A Utah bowhunter encountered her “biggest fear” while chasing elk during the season opener on Aug. 20. Laurien Elsholz, 23, was deep in a ravine near the Stansbury Mountains in Tooele County when the smell of death caught her attention and caused her to gag. Almost immediately, something emerged from the brush and swatted at her leg.
“I heard some crashing noises and then it all happened so fast,” Elsholz said. “I looked to my right and I was face to face with a mountain lion.”
She immediately struck the young cat in the head with her hiking pole, causing it to retreat a bit. By the time she processed what was going on, she realized that the cat wasn’t fully deterred. She started yelling out to her companions a few yards up the ravine, urging them to stay away.
“I started backing up while making eye contact with it and I backed into some thick trees and couldn’t go anymore, so I was kind of trapped,” Elsholz said. “I was trying to figure out how to get around this cat without something happening, and it lashed at me four times. It jumped at me, hissed, and was like ‘get out of here.’”
Elsholz recognizes that the cat was probably just trying to protect a kill.
“It had just killed something and wanted me to get away from its food. I used my stick to hit it one more time and it backed up a little bit, and that’s when I started recording.”
The video shows the cat walking back and forth with its tail tucked between its legs. Elsholz continued yelling throughout the video, and the cat starts walking toward her again right as the footage ends. According to Elsholz, the cat lashed out again, and she struck it with the stick a third time. She pushed to the right of the cat and started backing up the hill, facing the cat the whole time. Eventually she and her sister, girlfriend, and few friends got out of the woods, but not before the mountain lion followed them for about a mile.
Elsholz is grateful that the interaction wasn’t more violent. But when she posted the video on Facebook, her experience was met with lots of criticism.

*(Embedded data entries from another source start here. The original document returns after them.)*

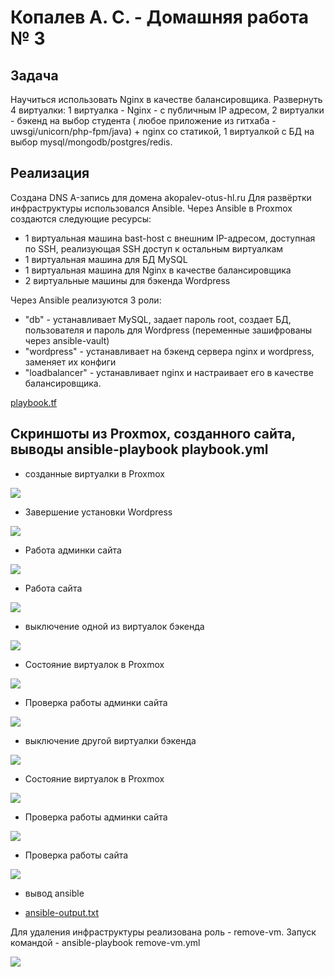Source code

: #  Копалев А. С. - Домашняя работа № 3

## Задача
Научиться использовать Nginx в качестве балансировщика.
Развернуть 4 виртуалки:
1 виртуалка - Nginx - с публичным IP адресом,
2 виртуалки - бэкенд на выбор студента ( любое приложение из гитхаба - uwsgi/unicorn/php-fpm/java) + nginx со статикой,
1 виртуалкой с БД на выбор mysql/mongodb/postgres/redis.
## Реализация
Создана DNS A-запись для домена akopalev-otus-hl.ru
Для развёртки инфраструктуры использовался Ansible.
Через Ansible в Proxmox создаются следующие ресурсы:
- 1 виртуальная машина bast-host с внешним IP-адресом, доступная по SSH, реализующая SSH доступ к остальным виртуалкам
- 1 виртуальная машина для БД MySQL
- 1 виртуальная машина для Nginx в качестве балансировщика
- 2 виртуальные машины для бэкенда Wordpress

Через Ansible реализуются 3 роли:
 - "db" - устанавливает MySQL, задает пароль root, создает БД, пользователя и пароль для Wordpress (переменные зашифрованы через ansible-vault)
 - "wordpress" - устанавливает на бэкенд сервера nginx и wordpress, заменяет их конфиги
 - "loadbalancer" - устанавливает nginx и настраивает его в качестве балансировщика.

[playbook.tf](./playbook.yml)

## Скриншоты из Proxmox, созданного сайта, выводы ansible-playbook playbook.yml

- созданные виртуалки в Proxmox
  
![](files/pic/1.png)
 
- Завершение установки Wordpress

![](files/pic/2.png)

- Работа админки сайта

![](files/pic/3.png)

- Работа сайта

![](files/pic/4.png)

- выключение одной из виртуалок бэкенда

![](files/pic/5.png)

- Состояние виртуалок в Proxmox

![](files/pic/6.png)

- Проверка работы админки сайта

![](files/pic/7.png)

- выключение другой виртуалки бэкенда

![](files/pic/8.png)

- Состояние виртуалок в Proxmox

![](files/pic/9.png)

- Проверка работы админки сайта

![](files/pic/10.png)

- Проверка работы сайта

![](files/pic/11.png)

- вывод ansible
  
- [ansible-output.txt](files/ansible-output.txt)

Для удаления инфраструктуры реализована роль - remove-vm. Запуск командой - ansible-playbook remove-vm.yml

![](files/pic/12.png)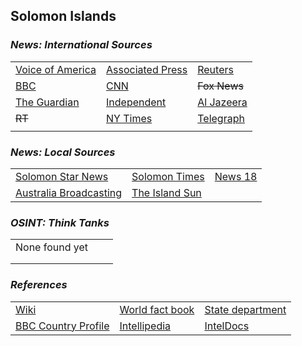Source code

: ## Solomon Islands ##

### _News: International Sources_ ###
|   |   |   |
| --- | --- | --- |
| [Voice of America](https://www.voanews.com/search?search_api_fulltext=Solomon+Islands&type=1&sort_by=publication_time) | [Associated Press](https://apnews.com/SolomonIslands) | [Reuters](https://www.reuters.com/search/news?sortBy=&dateRange=&blob=Solomon+Islands) |
| [BBC](https://www.bbc.com/news/topics/cwlw3xz0145t/solomon-islands) | [CNN](https://www.cnn.com/search/?q=Solomon+Islands&size=10&type=article) | ~~Fox News~~ |
| [The Guardian](https://www.theguardian.com/world/solomonislands) | [Independent](https://www.independent.co.uk/topic/Solomon-Islands) | [Al Jazeera](https://www.aljazeera.com/topics/country/Solomon-Islands.html) |
| ~~RT~~ | [NY Times](https://www.nytimes.com/topic/destination/solomon-islands?searchResultPosition=0) | [Telegraph](https://www.telegraph.co.uk/solomon-islands/) |
|  |  |  |

### _News: Local Sources_ ###
|   |   |   |
| --- | --- | --- |
| [Solomon Star News](https://solomonstarnews.com/) | [Solomon Times](https://www.solomontimes.com/news/latest) | [News 18](https://www.news18.com/newstopics/solomon-islands.html) |
| [Australia Broadcasting](https://www.abc.net.au/news/topic/solomon-islands) | [The Island Sun](https://theislandsun.com.sb/) |  |

### _OSINT: Think Tanks_ ###
|  |  |  |
| --- | --- | --- |
| None found yet []() | []() | []() |
| []() | []() | []() |
| []() | []() | []() |


### _References_ ###
|   |   |   |
| --- | --- | --- |
| [Wiki](https://en.wikipedia.org/wiki/Solomon_Islands) | [World fact book](https://www.cia.gov/library/publications/resources/the-world-factbook/geos/bp.html) | [State department](https://www.state.gov/countries-areas/solomon-islands/) |
| [BBC Country Profile](https://www.bbc.com/news/world-asia-15896396) | [Intellipedia](https://intellipedia.intelink.gov/wiki/Solomon_Islands) | [IntelDocs](https://inteldocs.intelink.gov/search/folder?q=Solomon+Islands) |
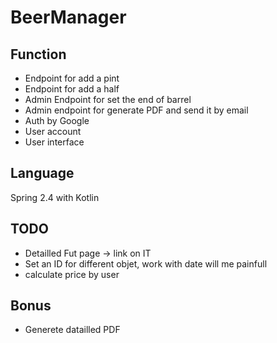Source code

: # BeerManager

## Function

- Endpoint for add a pint
- Endpoint for add a half
- Admin Endpoint for set the end of barrel
- Admin endpoint for generate PDF and send it by email
- Auth by Google
- User account
- User interface 


## Language

 Spring 2.4 with Kotlin
 

## TODO
 - Detailled Fut page -> link on IT
 - Set an ID for different objet, work with date will me painfull
 - calculate price by user
 
## Bonus
 
 - Generete datailled PDF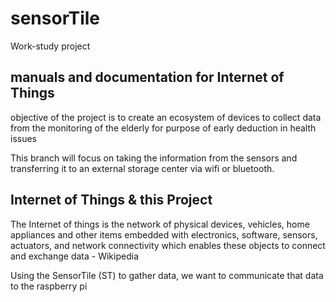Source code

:# sensorTile
Work-study project 

## manuals and documentation for Internet of Things
objective of the project is to create an ecosystem of devices to collect data from the monitoring of the elderly for purpose of 
early deduction in health issues

This branch will focus on taking the information from the sensors and transferring it to an external storage center
via wifi or bluetooth.

## Internet of Things & this Project
The Internet of things is the network of physical devices, vehicles, home appliances and other items embedded with electronics, software, sensors, actuators, and network connectivity which enables these objects to connect and exchange data - Wikipedia

Using the SensorTile (ST) to gather data, we want to communicate that data to the raspberry pi
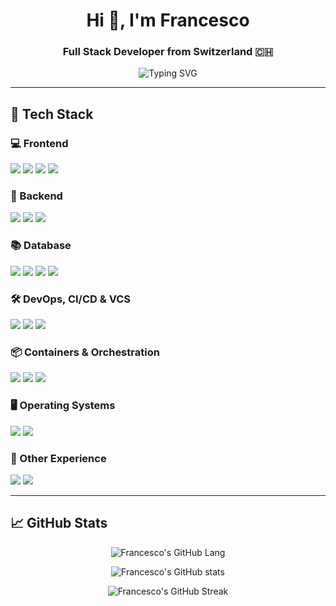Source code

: <h1 align="center">Hi 👋, I'm Francesco</h1>
<h3 align="center">Full Stack Developer from Switzerland 🇨🇭</h3>

<p align="center">
  <img src="https://readme-typing-svg.demolab.com?font=Fira+Code&size=22&pause=1000&center=true&vCenter=true&width=500&lines=TypeScript+%7C+Vue+%7C+React+%7C+Symfony+%7C+DevOps+%7C+Kubernetes;Building+great+things+with+clean+code+and+containers" alt="Typing SVG" />
</p>

---

## 🚀 Tech Stack

### 💻 Frontend
<p align="left">
  <img src="https://img.shields.io/badge/Vue.js-35495E?style=for-the-badge&logo=vue.js&logoColor=4FC08D" />
  <img src="https://img.shields.io/badge/React-20232A?style=for-the-badge&logo=react&logoColor=61DAFB" />
  <img src="https://img.shields.io/badge/TypeScript-3178C6?style=for-the-badge&logo=typescript&logoColor=white" />
  <img src="https://img.shields.io/badge/JavaScript-F7DF1E?style=for-the-badge&logo=javascript&logoColor=black" />
</p>

### 🧠 Backend
<p align="left">
  <img src="https://img.shields.io/badge/PHP-777BB4?style=for-the-badge&logo=php&logoColor=white" />
  <img src="https://img.shields.io/badge/Symfony-000000?style=for-the-badge&logo=symfony&logoColor=white" />
  <img src="https://img.shields.io/badge/Node.js-339933?style=for-the-badge&logo=nodedotjs&logoColor=white" />
</p>

### 📚 Database
<p align="left"> 
  <img src="https://img.shields.io/badge/MariaDB-003545?style=for-the-badge&logo=mariadb&logoColor=white" /> 
  <img src="https://img.shields.io/badge/MySQL-4479A1?style=for-the-badge&logo=mysql&logoColor=white" /> 
  <img src="https://img.shields.io/badge/PostgreSQL-4169E1?style=for-the-badge&logo=postgresql&logoColor=white" /> 
  <img src="https://img.shields.io/badge/MongoDB-47A248?style=for-the-badge&logo=mongodb&logoColor=white" /> 
</p>

### 🛠 DevOps, CI/CD & VCS
<p align="left">
  <img src="https://img.shields.io/badge/GitLab-FC6D26?style=for-the-badge&logo=gitlab&logoColor=white" />
  <img src="https://img.shields.io/badge/GitHub-181717?style=for-the-badge&logo=github&logoColor=white" />
  <img src="https://img.shields.io/badge/GitLab%20CI%2FCD-554488?style=for-the-badge&logo=gitlab&logoColor=white" />
</p>

### 📦 Containers & Orchestration
<p align="left">
  <img src="https://img.shields.io/badge/Podman-892ca0?style=for-the-badge&logo=podman&logoColor=white" />
  <img src="https://img.shields.io/badge/Docker-2496ED?style=for-the-badge&logo=docker&logoColor=white" />
  <img src="https://img.shields.io/badge/Kubernetes-326CE5?style=for-the-badge&logo=kubernetes&logoColor=white" />
</p>

### 🖥 Operating Systems
<p align="left">
  <img src="https://img.shields.io/badge/NixOS-5277C3?style=for-the-badge&logo=nixos&logoColor=white" />
  <img src="https://img.shields.io/badge/Linux-FCC624?style=for-the-badge&logo=linux&logoColor=black" />
</p>

### 🧠 Other Experience
<p align="left">
  <img src="https://img.shields.io/badge/Go-00ADD8?style=for-the-badge&logo=go&logoColor=white" />
  <img src="https://img.shields.io/badge/Java-ED8B00?style=for-the-badge&logo=java&logoColor=white" />
</p>

---

## 📈 GitHub Stats

<p align="center">
  <img src="https://github-readme-stats.vercel.app/api/top-langs/?username=Francesco070&theme=aura&layout=pie" alt="Francesco's GitHub Lang" />
</p>

<p align="center">
  <img src="https://github-readme-stats.vercel.app/api?username=Francesco070&show_icons=true&theme=aura" alt="Francesco's GitHub stats" />
</p>

<p align="center">
  <img src="https://github-readme-streak-stats.herokuapp.com/?user=Francesco070&theme=aura" alt="Francesco's GitHub Streak" />
</p>

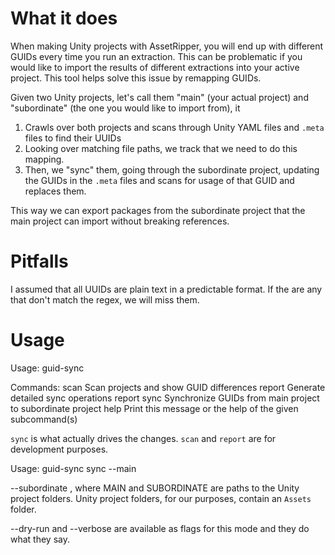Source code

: # What it does

When making Unity projects with AssetRipper, you will end up with different GUIDs every time you run an extraction. This can be problematic if you would like to import the results of different extractions into your active project. This tool helps solve this issue by remapping GUIDs. 

Given two Unity projects, let's call them "main" (your actual project) and "subordinate" (the one you would like to import from), it

1. Crawls over both projects and scans through Unity YAML files and `.meta` files to find their UUIDs
2. Looking over matching file paths, we track that we need to do this mapping.
3. Then, we "sync" them, going through the subordinate project, updating the GUIDs in the `.meta` files and scans for usage of that GUID and replaces them.

This way we can export packages from the subordinate project that the main project can import without breaking references.

# Pitfalls
I assumed that all UUIDs are plain text in a predictable format. If the are any that don't match the regex, we will miss them.

# Usage

Usage: guid-sync <COMMAND>

Commands:
  scan    Scan projects and show GUID differences
  report  Generate detailed sync operations report
  sync    Synchronize GUIDs from main project to subordinate project
  help    Print this message or the help of the given subcommand(s)

`sync` is what actually drives the changes. `scan` and `report` are for development purposes.

Usage: guid-sync sync --main <MAIN> --subordinate <SUBORDINATE>, where MAIN and SUBORDINATE are paths to the Unity project folders. 
Unity project folders, for our purposes, contain an `Assets` folder.

--dry-run and --verbose are available as flags for this mode and they do what they say.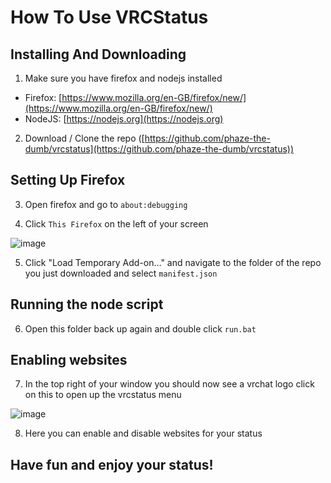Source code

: # How To Use VRCStatus

## Installing And Downloading
1) Make sure you have firefox and nodejs installed

- Firefox: [https://www.mozilla.org/en-GB/firefox/new/](https://www.mozilla.org/en-GB/firefox/new/)
- NodeJS: [https://nodejs.org](https://nodejs.org)
 
2) Download / Clone the repo ([https://github.com/phaze-the-dumb/vrcstatus](https://github.com/phaze-the-dumb/vrcstatus))

## Setting Up Firefox
3) Open firefox and go to `about:debugging`

4) Click `This Firefox` on the left of your screen

![image](https://user-images.githubusercontent.com/57566773/189522765-602e3a43-475a-4a2b-9751-d90315e0b3c6.png)

5) Click "Load Temporary Add-on…" and navigate to the folder of the repo you just downloaded and select `manifest.json`

## Running the node script
6) Open this folder back up again and double click `run.bat`

## Enabling websites
7) In the top right of your window you should now see a vrchat logo click on this to open up the vrcstatus menu

![image](https://user-images.githubusercontent.com/57566773/189522880-84fe1f16-38ec-4009-9a65-b673ccda749a.png)

8) Here you can enable and disable websites for your status

## Have fun and enjoy your status!
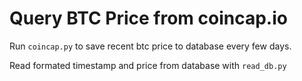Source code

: # Query BTC Price from coincap.io

Run `coincap.py` to save recent btc price to database every few days.

Read formated timestamp and price from database with `read_db.py`

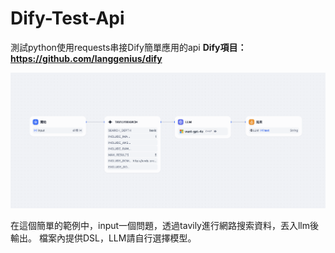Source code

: # Dify-Test-Api
測試python使用requests串接Dify簡單應用的api
**Dify項目：https://github.com/langgenius/dify**

![](./workflow.png)

在這個簡單的範例中，input一個問題，透過tavily進行網路搜索資料，丟入llm後輸出。
檔案內提供DSL，LLM請自行選擇模型。
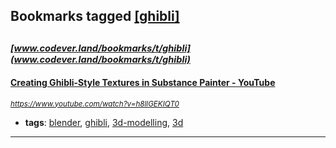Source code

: ## Bookmarks tagged [[ghibli]](https://www.codever.land/search?q=[ghibli])

_<sup><sup>[www.codever.land/bookmarks/t/ghibli](www.codever.land/bookmarks/t/ghibli)</sup></sup>_
---
#### [Creating Ghibli-Style Textures in Substance Painter - YouTube](https://www.youtube.com/watch?v=h8llGEKIQT0)
_<sup>https://www.youtube.com/watch?v=h8llGEKIQT0</sup>_

* **tags**: [blender](../tagged/blender.md), [ghibli](../tagged/ghibli.md), [3d-modelling](../tagged/3d-modelling.md), [3d](../tagged/3d.md)
---
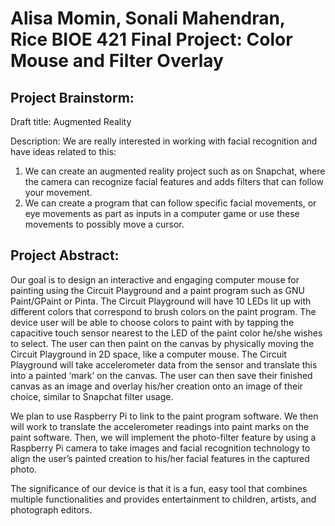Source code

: # Alisa Momin, Sonali Mahendran, Rice BIOE 421 Final Project: Color Mouse and Filter Overlay

## Project Brainstorm:

Draft title: Augmented Reality 

Description: We are really interested in working with facial recognition and have ideas related to this: 
1. We can create an augmented reality project such 
as on Snapchat, where the camera can recognize facial features and adds filters that can follow 
your movement. 
2. We can create a program that can follow specific facial movements, or eye 
movements as part as inputs in a computer game or use these movements to possibly move a 
cursor.

## Project Abstract:

Our goal is to design an interactive and engaging computer mouse for painting using the Circuit 
Playground and a paint program such as GNU Paint/GPaint or Pinta. The Circuit Playground will 
have 10 LEDs lit up with different colors that correspond to brush colors on the paint program. 
The device user will be able to choose colors to paint with by tapping the capacitive touch sensor 
nearest to the LED of the paint color he/she wishes to select. The user can then paint on the 
canvas by physically moving the Circuit Playground in 2D space, like a computer mouse. The 
Circuit Playground will take accelerometer data from the sensor and translate this into a painted 
‘mark’ on the canvas. The user can then save their finished canvas as an image and overlay 
his/her creation onto an image of their choice, similar to Snapchat filter usage. 

We plan to use Raspberry Pi to link to the paint program software. We then will work to translate 
the accelerometer readings into paint marks on the paint software. Then, we will implement the 
photo-filter feature by using a Raspberry Pi camera to take images and facial recognition 
technology to align the user’s painted creation to his/her facial features in the captured photo.  

The significance of our device is that it is a fun, easy tool that combines multiple functionalities 
and provides entertainment to children, artists, and photograph editors. 


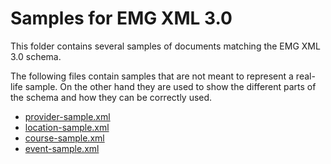 # Samples for EMG XML 3.0
This folder contains several samples of documents matching the EMG XML 3.0 schema.

The following files contain samples that are not meant to represent a real-life sample. On the other hand they are used to show the different parts of the schema and how they can be correctly used.
* [provider-sample.xml](./provider-sample.xml)
* [location-sample.xml](./location-sample.xml)
* [course-sample.xml](./course-sample.xml)
* [event-sample.xml](./event-sample.xml)
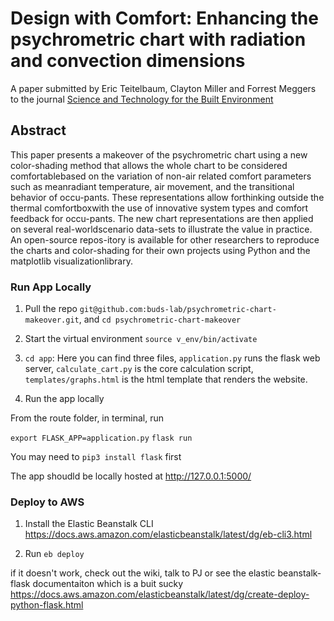 # Design with Comfort:  Enhancing the psychrometric chart with radiation and convection dimensions

A paper submitted by Eric Teitelbaum, Clayton Miller and Forrest Meggers to the journal [Science and Technology for the Built Environment](https://www.ashrae.org/technical-resources/science-and-technology-for-the-built-environment)

## Abstract

This paper presents a makeover of the psychrometric chart using a new color-shading  method  that  allows  the  whole  chart  to  be  considered  comfortablebased on the variation of non-air related comfort parameters such as meanradiant temperature,  air movement,  and the transitional behavior of occu-pants.  These representations allow forthinking outside the thermal comfortboxwith the use of innovative system types and comfort feedback for occu-pants.  The new chart representations are then applied on several real-worldscenario data-sets to illustrate the value in practice.  An open-source repos-itory  is  available  for  other  researchers  to  reproduce  the  charts  and  color-shading for their own projects using Python and the matplotlib visualizationlibrary.



### Run App Locally

1) Pull the repo `git@github.com:buds-lab/psychrometric-chart-makeover.git`, and `cd psychrometric-chart-makeover`

2) Start the virtual environment `source v_env/bin/activate`

3) `cd app`: Here you can find three files, `application.py` runs the flask web server, `calculate_cart.py` is the core calculation script, `templates/graphs.html` is the html template that renders the website.

4) Run the app locally

From the route folder, in terminal, run

`export FLASK_APP=application.py`
`flask run`

You may need to `pip3 install flask` first

The app shoudld be locally hosted at http://127.0.0.1:5000/

### Deploy to AWS

1) Install the Elastic Beanstalk CLI https://docs.aws.amazon.com/elasticbeanstalk/latest/dg/eb-cli3.html

2) Run `eb deploy`

if it doesn't work, check out the wiki, talk to PJ or see the elastic beanstalk-flask documentaiton which is a buit sucky https://docs.aws.amazon.com/elasticbeanstalk/latest/dg/create-deploy-python-flask.html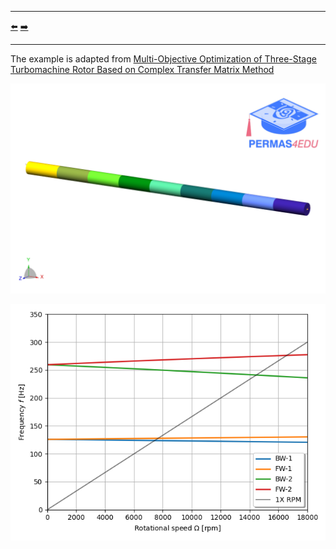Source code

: ***
[⬅️](../0031/README.md "Previous example")
[➡️](../0033/README.md "Next example")
***

The example is adapted from [Multi-Objective Optimization of Three-Stage Turbomachine Rotor Based on Complex Transfer Matrix Method](https://doi.org/10.3390/app142210445)

![Initial rotor model](initial_rotor_structure.png "Discs are idealized through MASS6 elements")

![Campbell diagram](Campbell.png)

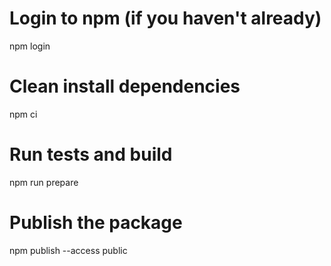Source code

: # Login to npm (if you haven't already)
npm login

# Clean install dependencies
npm ci

# Run tests and build
npm run prepare

# Publish the package
npm publish --access public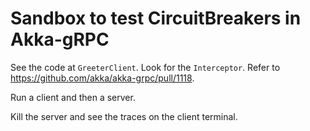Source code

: # Sandbox to test CircuitBreakers in Akka-gRPC 

See the code at `GreeterClient`. Look for the `Interceptor`. Refer to https://github.com/akka/akka-grpc/pull/1118.

Run a client and then a server.

Kill the server and see the traces on the client terminal.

Some lamented in comments that the lion was completely calm and she wasn’t at any risk, and some berated her for not carrying a gun.
“Mountain lions rarely attack people. Saying you’re lucky to have gotten out alive is a bit of a stretch. You’re in lion country. That lion showed zero aggression towards you, so much so that you were able to get your phone out and record it. You’re lucky to have had the encounter,” one comment reads.
Elsholz does consider herself lucky, but also points out that coming face to face with a mountain lion in the woods is undeniably scary no matter how calmly the cat behaves. And as she explains, the cat wasn’t necessarily calm, since it swatted her and swiped at her multiple times when she didn’t have her camera turned on.
As far as whether she should carry a gun or not, the avid shed hunter wants to get one at some point.
“I usually hook a large knife onto my hunting pack and carry bear spray on my side, but this day I totally spaced that I had bear spray because I was just so scared,” Elsholz says. “But I will look into getting a gun, because I would feel a lot safer going back to that mountain range again.”